Find the word "Functional" in the listing below, then return every line it appears in.
━━━━━━━━━━
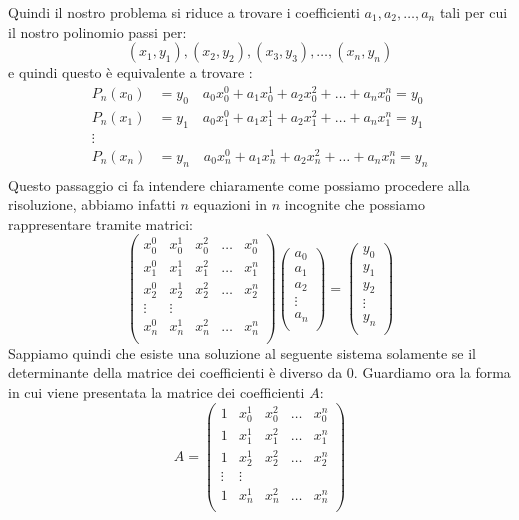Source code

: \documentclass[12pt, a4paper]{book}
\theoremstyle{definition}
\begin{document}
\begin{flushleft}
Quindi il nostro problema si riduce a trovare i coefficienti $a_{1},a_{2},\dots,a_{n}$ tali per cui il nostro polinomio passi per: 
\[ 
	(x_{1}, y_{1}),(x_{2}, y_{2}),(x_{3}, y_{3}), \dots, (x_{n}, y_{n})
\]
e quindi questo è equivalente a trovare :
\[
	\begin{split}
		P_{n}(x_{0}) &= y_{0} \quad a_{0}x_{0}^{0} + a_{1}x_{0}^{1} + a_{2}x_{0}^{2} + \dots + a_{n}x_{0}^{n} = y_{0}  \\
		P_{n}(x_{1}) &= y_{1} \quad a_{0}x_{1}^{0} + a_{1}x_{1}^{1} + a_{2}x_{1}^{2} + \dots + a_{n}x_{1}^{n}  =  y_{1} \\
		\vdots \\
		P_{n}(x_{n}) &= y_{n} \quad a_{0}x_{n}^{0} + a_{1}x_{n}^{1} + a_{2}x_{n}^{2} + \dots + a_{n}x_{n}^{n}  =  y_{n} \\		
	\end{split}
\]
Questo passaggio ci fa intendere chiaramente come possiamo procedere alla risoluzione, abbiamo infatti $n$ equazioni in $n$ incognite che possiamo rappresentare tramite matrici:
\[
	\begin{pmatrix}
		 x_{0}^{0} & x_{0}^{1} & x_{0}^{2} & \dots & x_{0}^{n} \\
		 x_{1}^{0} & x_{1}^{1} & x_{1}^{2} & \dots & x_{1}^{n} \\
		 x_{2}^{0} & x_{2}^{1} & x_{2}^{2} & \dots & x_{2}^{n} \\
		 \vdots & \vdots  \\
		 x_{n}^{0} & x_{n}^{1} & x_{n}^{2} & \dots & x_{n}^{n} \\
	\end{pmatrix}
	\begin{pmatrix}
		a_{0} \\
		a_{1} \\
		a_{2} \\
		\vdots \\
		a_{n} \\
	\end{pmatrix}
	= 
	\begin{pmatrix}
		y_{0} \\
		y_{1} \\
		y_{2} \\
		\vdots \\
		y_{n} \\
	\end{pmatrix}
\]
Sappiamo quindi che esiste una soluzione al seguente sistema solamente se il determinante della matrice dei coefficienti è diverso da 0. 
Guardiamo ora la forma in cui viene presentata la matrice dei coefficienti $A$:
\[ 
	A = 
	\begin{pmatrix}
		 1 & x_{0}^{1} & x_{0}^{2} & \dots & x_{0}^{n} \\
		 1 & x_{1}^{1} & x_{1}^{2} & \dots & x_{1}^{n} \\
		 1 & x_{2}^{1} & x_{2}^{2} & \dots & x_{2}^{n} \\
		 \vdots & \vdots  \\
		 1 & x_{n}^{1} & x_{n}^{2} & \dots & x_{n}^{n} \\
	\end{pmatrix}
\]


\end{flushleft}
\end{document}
━━━━━━━━━━
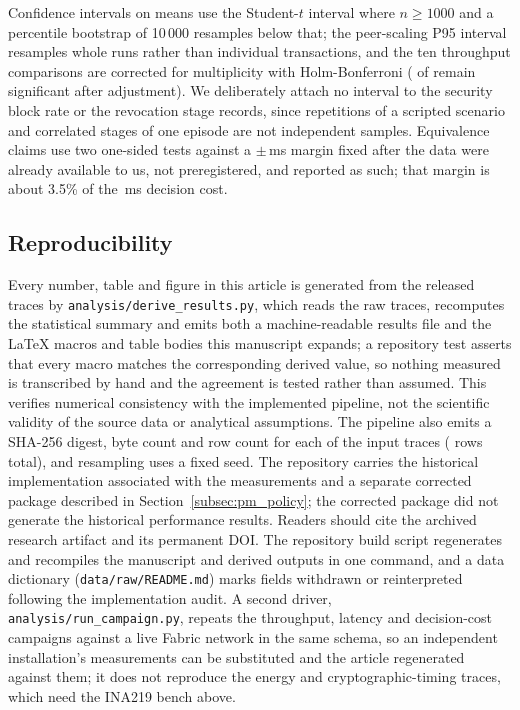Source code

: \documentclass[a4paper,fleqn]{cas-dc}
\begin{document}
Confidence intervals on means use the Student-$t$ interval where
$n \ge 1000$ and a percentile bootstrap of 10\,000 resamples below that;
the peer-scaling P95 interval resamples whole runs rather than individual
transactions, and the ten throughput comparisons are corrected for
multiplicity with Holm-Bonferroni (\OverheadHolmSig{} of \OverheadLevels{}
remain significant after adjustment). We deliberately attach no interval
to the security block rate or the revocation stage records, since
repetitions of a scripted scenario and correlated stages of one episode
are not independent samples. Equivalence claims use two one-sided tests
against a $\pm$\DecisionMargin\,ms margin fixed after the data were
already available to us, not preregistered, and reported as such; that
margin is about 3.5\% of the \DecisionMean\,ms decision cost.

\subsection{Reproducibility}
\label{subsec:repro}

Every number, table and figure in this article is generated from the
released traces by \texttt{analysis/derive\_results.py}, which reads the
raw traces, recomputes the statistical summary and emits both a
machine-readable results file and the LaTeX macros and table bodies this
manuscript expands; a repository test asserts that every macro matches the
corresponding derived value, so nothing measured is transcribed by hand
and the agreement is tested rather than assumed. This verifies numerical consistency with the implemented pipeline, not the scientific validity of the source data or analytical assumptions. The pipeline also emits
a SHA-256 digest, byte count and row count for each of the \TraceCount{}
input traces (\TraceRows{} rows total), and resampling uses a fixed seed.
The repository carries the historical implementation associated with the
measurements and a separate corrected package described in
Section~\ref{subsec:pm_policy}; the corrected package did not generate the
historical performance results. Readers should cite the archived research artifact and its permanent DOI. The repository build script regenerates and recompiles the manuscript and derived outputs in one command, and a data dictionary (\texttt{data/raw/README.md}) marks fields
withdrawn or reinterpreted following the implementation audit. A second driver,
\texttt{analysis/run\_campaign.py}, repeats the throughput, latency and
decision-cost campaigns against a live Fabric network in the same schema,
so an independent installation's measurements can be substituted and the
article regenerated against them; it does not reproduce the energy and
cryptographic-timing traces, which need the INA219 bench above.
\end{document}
━━━━━━━━━━
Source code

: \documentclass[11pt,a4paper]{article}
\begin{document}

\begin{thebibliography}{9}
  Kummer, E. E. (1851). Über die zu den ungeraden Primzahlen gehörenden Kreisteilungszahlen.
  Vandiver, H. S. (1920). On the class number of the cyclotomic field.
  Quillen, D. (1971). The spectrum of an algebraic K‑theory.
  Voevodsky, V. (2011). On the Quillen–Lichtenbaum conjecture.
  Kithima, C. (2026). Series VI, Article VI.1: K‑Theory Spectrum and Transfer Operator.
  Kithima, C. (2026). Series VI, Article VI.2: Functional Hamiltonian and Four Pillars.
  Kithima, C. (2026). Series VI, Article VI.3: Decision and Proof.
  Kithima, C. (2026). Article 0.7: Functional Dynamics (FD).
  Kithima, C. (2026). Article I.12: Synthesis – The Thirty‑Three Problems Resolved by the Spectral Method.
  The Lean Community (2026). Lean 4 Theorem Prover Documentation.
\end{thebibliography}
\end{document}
━━━━━━━━━━
= Written response =
  Kithima, C. (2026). Series VI, Article VI.2: Functional Hamiltonian and Four Pillars.
  Kithima, C. (2026). Article 0.7: Functional Dynamics (FD).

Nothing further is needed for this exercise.